The revival of private investment, supported by key public sector initiatives, offers substantial medium-term opportunities for order book expansion in the construction sector. Despite the high-speed rail announcement being perpetually postponed until further notice, we opine the orderbook from data centres and city development-related projects may continue to boost the sector’s earnings in the next couple of years. 

The property market, especially those with significant land reserves in the southern region, is set to gain from enhanced cross-border mobility, driving increased demand for properties in the area. Additionally, the basic materials sector is expected to see a boost from these construction projects, with cement being our top pick due to its strong domestic market presence. 

Singaporean Banks, Manufacturers have New Opportunities 

Similar to Malaysian banks, we posit Singaporean banks will benefit from the development, too. Over the past five to six years, Singaporean banks have focused on regional integration of wholesale and retail banking, positioning themselves to support supply chain shifts from North Asia to ASEAN. A strategic partnership between Johor and Singapore, aimed at improving business operations, labour mobility and capital flows, could open new opportunities for banks to leverage their integrated platforms. 

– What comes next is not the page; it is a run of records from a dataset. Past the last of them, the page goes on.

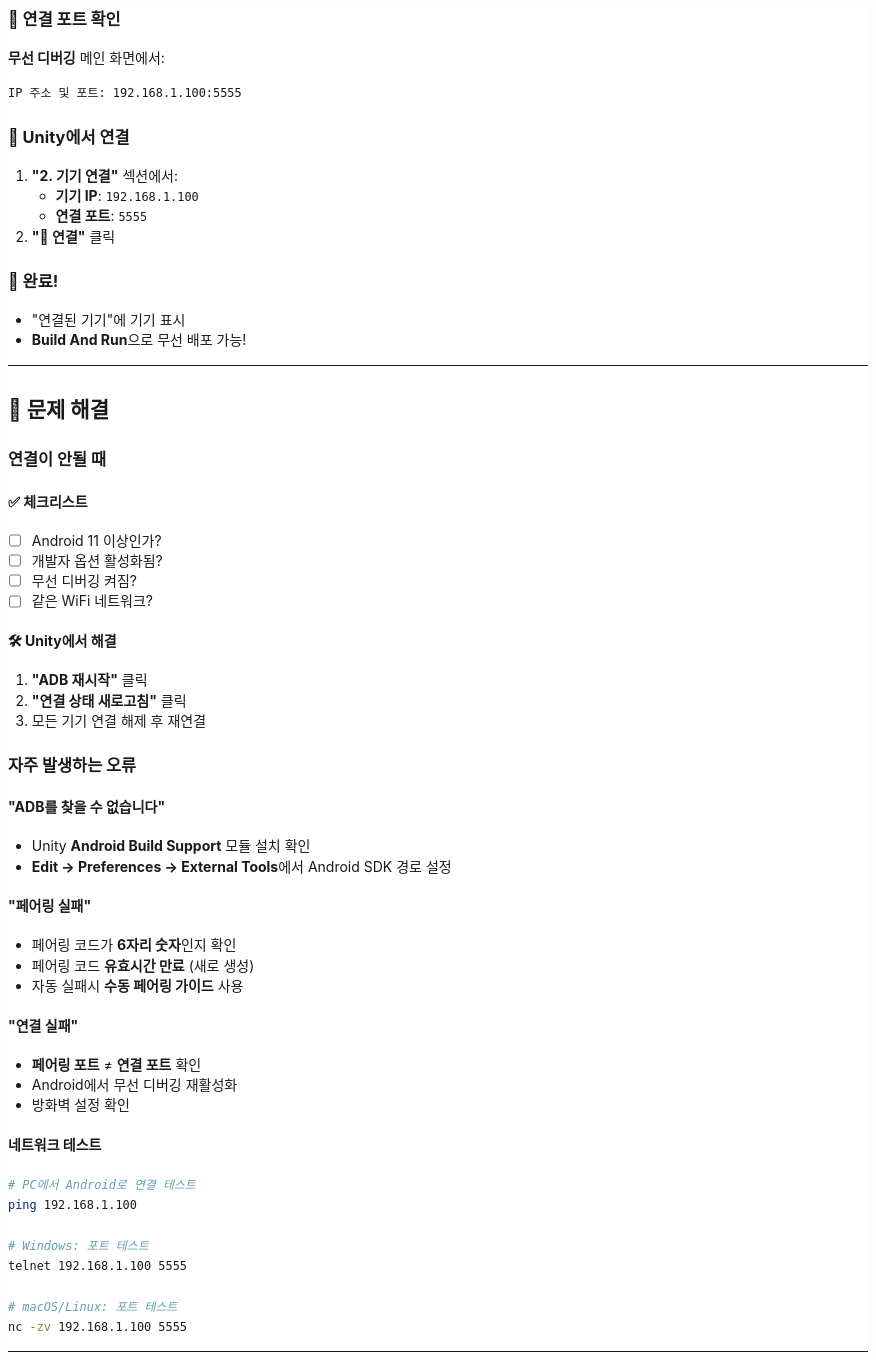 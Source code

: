 ### 📱 연결 포트 확인
**무선 디버깅** 메인 화면에서:
```
IP 주소 및 포트: 192.168.1.100:5555
```

### 🔌 Unity에서 연결
1. **"2. 기기 연결"** 섹션에서:
   - **기기 IP**: `192.168.1.100`
   - **연결 포트**: `5555`
2. **"🔌 연결"** 클릭

### 🚀 완료!
- "연결된 기기"에 기기 표시
- **Build And Run**으로 무선 배포 가능!

---

## 🔧 문제 해결

### 연결이 안될 때

#### ✅ 체크리스트
- [ ] Android 11 이상인가?
- [ ] 개발자 옵션 활성화됨?
- [ ] 무선 디버깅 켜짐?
- [ ] 같은 WiFi 네트워크?

#### 🛠️ Unity에서 해결
1. **"ADB 재시작"** 클릭
2. **"연결 상태 새로고침"** 클릭
3. 모든 기기 연결 해제 후 재연결

### 자주 발생하는 오류

#### "ADB를 찾을 수 없습니다"
- Unity **Android Build Support** 모듈 설치 확인
- **Edit → Preferences → External Tools**에서 Android SDK 경로 설정

#### "페어링 실패"
- 페어링 코드가 **6자리 숫자**인지 확인
- 페어링 코드 **유효시간 만료** (새로 생성)
- 자동 실패시 **수동 페어링 가이드** 사용

#### "연결 실패"
- **페어링 포트** ≠ **연결 포트** 확인
- Android에서 무선 디버깅 재활성화
- 방화벽 설정 확인

#### 네트워크 테스트
```bash
# PC에서 Android로 연결 테스트
ping 192.168.1.100

# Windows: 포트 테스트
telnet 192.168.1.100 5555

# macOS/Linux: 포트 테스트
nc -zv 192.168.1.100 5555
```

---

Initiatives for multinationals and government-funded SME expansions in JS-SEZ are expected to drive credit demand and non-interest income through advisory services, transaction banking and cash management. Additionally, increased cross-border spending should boost credit card fee revenues, while shifting back-office operations to Johor could enhance cost-to-income ratios due to lower labour and rental expenses. 

We remain optimistic about Singaporean technology and industrial manufacturers. The zone’s cost-efficient infrastructure, improved connectivity and focus on green investments and semiconductors are expected to benefit manufacturers. Singa-pore-listed firms could gain from tax incentives by establishing production in JS-SEZ, accessing a more affordable talent pool. 

Priority sectors such as life sciences, aerospace and electronics are also likely to benefit from tax advantages and other incentives, enhancing their growth prospects. 

Key Takeaway 

We believe JS-SEZ could draw inspiration from the success of the Shenzhen SEZ. This economic cooperation between Malaysia and Singapore is poised to benefit both nations significantly. As export-oriented countries and major tourist destinations, the enhancements in trade flows and incentives provided by JS-SEZ are expected to stimulate economic activities in both nations. 

Furthermore, their relatively neutral geopolitical stance may offer a haven for companies looking to diversify their supply chains amid escalating geopolitical risks. 

Although JS-SEZ has been highly anticipated and the agreement with Singapore is now finalised, the execution part will still be crucial. Besides, the final missing puzzle — Kuala Lumpur-Singapore HSR is still undergoing discussion as the government is collecting proposals from private companies to revive the project, which could be the next game changer for JS-SEZ if it materialised.